═══ Data for analysis ═══
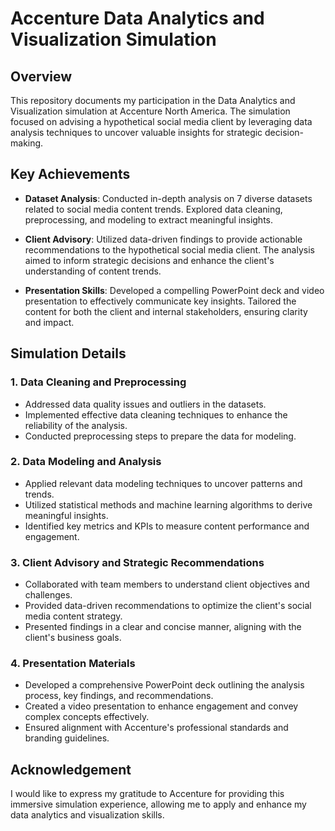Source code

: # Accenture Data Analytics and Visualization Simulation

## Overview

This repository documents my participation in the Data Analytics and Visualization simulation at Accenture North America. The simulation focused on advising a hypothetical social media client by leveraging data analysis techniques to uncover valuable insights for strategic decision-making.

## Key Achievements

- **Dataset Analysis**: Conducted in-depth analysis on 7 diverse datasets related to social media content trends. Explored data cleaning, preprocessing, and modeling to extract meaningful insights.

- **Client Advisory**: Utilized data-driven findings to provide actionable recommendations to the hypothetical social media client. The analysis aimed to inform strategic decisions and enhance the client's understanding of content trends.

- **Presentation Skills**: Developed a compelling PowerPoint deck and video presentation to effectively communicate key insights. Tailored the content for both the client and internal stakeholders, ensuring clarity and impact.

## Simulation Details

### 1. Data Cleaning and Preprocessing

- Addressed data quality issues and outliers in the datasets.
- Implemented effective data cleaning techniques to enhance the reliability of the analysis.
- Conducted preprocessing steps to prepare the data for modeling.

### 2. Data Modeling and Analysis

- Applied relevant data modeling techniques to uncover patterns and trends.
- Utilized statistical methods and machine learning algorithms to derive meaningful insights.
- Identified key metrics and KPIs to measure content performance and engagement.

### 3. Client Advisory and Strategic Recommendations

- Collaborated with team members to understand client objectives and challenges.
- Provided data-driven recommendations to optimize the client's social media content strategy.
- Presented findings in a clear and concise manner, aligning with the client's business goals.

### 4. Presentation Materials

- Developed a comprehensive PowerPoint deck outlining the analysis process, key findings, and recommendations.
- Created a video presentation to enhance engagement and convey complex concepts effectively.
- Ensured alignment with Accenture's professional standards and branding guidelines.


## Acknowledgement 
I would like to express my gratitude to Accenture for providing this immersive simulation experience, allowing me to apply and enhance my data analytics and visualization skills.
═══
■ Task directions:
Verbatim repetition of the entries is required, excluding any pictures.

■ Response to this exercise:
Source code

: # Accenture Data Analytics and Visualization Simulation

## Overview

This repository documents my participation in the Data Analytics and Visualization simulation at Accenture North America. The simulation focused on advising a hypothetical social media client by leveraging data analysis techniques to uncover valuable insights for strategic decision-making.

## Key Achievements

- **Dataset Analysis**: Conducted in-depth analysis on 7 diverse datasets related to social media content trends. Explored data cleaning, preprocessing, and modeling to extract meaningful insights.

- **Client Advisory**: Utilized data-driven findings to provide actionable recommendations to the hypothetical social media client. The analysis aimed to inform strategic decisions and enhance the client's understanding of content trends.

- **Presentation Skills**: Developed a compelling PowerPoint deck and video presentation to effectively communicate key insights. Tailored the content for both the client and internal stakeholders, ensuring clarity and impact.

## Simulation Details

### 1. Data Cleaning and Preprocessing

- Addressed data quality issues and outliers in the datasets.
- Implemented effective data cleaning techniques to enhance the reliability of the analysis.
- Conducted preprocessing steps to prepare the data for modeling.

### 2. Data Modeling and Analysis

- Applied relevant data modeling techniques to uncover patterns and trends.
- Utilized statistical methods and machine learning algorithms to derive meaningful insights.
- Identified key metrics and KPIs to measure content performance and engagement.

### 3. Client Advisory and Strategic Recommendations

- Collaborated with team members to understand client objectives and challenges.
- Provided data-driven recommendations to optimize the client's social media content strategy.
- Presented findings in a clear and concise manner, aligning with the client's business goals.

### 4. Presentation Materials

- Developed a comprehensive PowerPoint deck outlining the analysis process, key findings, and recommendations.
- Created a video presentation to enhance engagement and convey complex concepts effectively.
- Ensured alignment with Accenture's professional standards and branding guidelines.


## Acknowledgement 
I would like to express my gratitude to Accenture for providing this immersive simulation experience, allowing me to apply and enhance my data analytics and visualization skills.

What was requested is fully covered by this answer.